*What is required:* Lines holding the word "RunObject" are the ones to copy from the data below.
___ Provided records ___
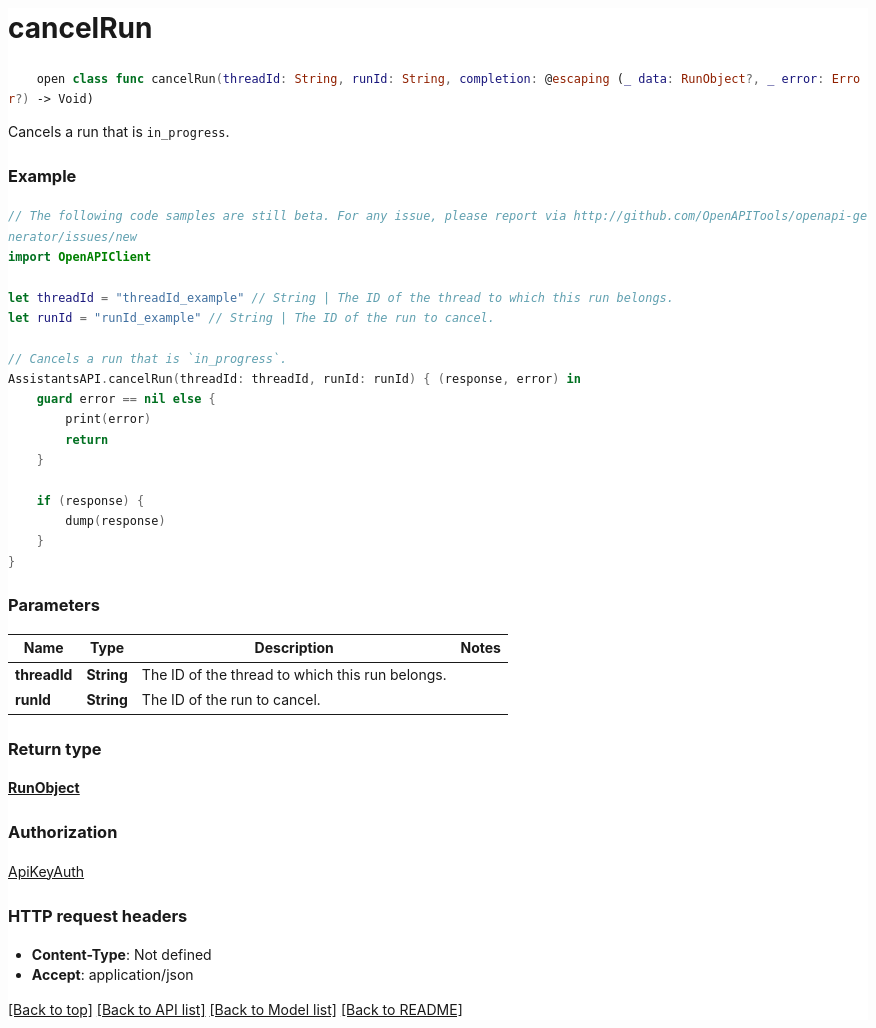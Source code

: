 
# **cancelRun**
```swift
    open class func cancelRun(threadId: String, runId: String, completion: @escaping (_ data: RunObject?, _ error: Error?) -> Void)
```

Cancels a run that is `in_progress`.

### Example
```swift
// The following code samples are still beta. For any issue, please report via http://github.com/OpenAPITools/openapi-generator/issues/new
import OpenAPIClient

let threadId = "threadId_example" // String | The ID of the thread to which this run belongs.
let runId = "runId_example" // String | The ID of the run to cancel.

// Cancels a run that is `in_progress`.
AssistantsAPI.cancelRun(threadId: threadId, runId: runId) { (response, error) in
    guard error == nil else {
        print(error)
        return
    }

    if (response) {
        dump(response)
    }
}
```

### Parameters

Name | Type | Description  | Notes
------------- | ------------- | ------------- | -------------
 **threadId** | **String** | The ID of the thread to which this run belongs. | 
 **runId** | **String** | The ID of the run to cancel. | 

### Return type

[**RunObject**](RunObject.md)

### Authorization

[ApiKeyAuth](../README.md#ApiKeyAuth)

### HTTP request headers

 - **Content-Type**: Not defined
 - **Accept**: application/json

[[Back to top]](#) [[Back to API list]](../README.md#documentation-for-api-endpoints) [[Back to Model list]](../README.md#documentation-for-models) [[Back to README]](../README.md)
___
___ Provided records ___
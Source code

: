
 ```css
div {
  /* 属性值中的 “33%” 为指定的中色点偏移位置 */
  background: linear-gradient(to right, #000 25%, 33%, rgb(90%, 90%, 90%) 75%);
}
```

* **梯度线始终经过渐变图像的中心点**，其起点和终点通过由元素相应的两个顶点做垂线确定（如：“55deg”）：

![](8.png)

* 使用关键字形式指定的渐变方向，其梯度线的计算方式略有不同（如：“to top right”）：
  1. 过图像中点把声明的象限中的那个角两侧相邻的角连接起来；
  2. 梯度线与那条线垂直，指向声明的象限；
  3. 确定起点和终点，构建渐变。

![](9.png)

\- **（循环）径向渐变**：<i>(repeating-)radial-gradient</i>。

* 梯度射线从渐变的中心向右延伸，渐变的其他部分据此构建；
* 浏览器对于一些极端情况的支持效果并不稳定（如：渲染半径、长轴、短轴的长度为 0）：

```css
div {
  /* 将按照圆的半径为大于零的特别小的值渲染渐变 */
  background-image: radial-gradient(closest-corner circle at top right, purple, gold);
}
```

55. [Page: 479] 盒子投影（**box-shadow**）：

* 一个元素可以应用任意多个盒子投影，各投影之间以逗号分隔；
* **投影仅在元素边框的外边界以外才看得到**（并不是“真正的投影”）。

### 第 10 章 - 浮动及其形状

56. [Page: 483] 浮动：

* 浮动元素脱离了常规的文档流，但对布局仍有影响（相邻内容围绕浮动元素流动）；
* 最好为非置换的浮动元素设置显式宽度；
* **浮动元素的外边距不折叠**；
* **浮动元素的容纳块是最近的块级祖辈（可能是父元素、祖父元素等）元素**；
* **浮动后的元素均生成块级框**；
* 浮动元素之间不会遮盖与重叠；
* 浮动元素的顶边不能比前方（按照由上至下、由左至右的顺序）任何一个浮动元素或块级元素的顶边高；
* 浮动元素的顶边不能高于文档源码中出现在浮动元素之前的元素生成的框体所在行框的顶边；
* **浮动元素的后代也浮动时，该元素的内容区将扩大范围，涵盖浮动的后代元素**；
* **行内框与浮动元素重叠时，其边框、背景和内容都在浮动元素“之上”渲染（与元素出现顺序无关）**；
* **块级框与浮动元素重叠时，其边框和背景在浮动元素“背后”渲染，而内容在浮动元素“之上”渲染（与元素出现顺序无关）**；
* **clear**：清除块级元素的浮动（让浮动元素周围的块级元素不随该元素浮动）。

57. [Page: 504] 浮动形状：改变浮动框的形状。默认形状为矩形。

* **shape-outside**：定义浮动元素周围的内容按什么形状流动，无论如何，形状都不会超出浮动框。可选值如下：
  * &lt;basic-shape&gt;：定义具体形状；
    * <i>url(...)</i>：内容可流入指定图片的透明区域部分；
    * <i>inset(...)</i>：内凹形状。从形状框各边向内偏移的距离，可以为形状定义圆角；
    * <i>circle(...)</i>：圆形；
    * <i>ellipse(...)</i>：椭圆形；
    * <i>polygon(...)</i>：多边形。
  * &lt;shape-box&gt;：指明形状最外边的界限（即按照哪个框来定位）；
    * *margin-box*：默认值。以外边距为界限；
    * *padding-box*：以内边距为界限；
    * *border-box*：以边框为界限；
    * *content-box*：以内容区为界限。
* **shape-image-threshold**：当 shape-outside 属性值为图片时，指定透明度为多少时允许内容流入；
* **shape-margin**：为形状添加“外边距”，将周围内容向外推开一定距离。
___
*Result for this exercise:*
    open class func cancelRun(threadId: String, runId: String, completion: @escaping (_ data: RunObject?, _ error: Error?) -> Void)
[**RunObject**](RunObject.md)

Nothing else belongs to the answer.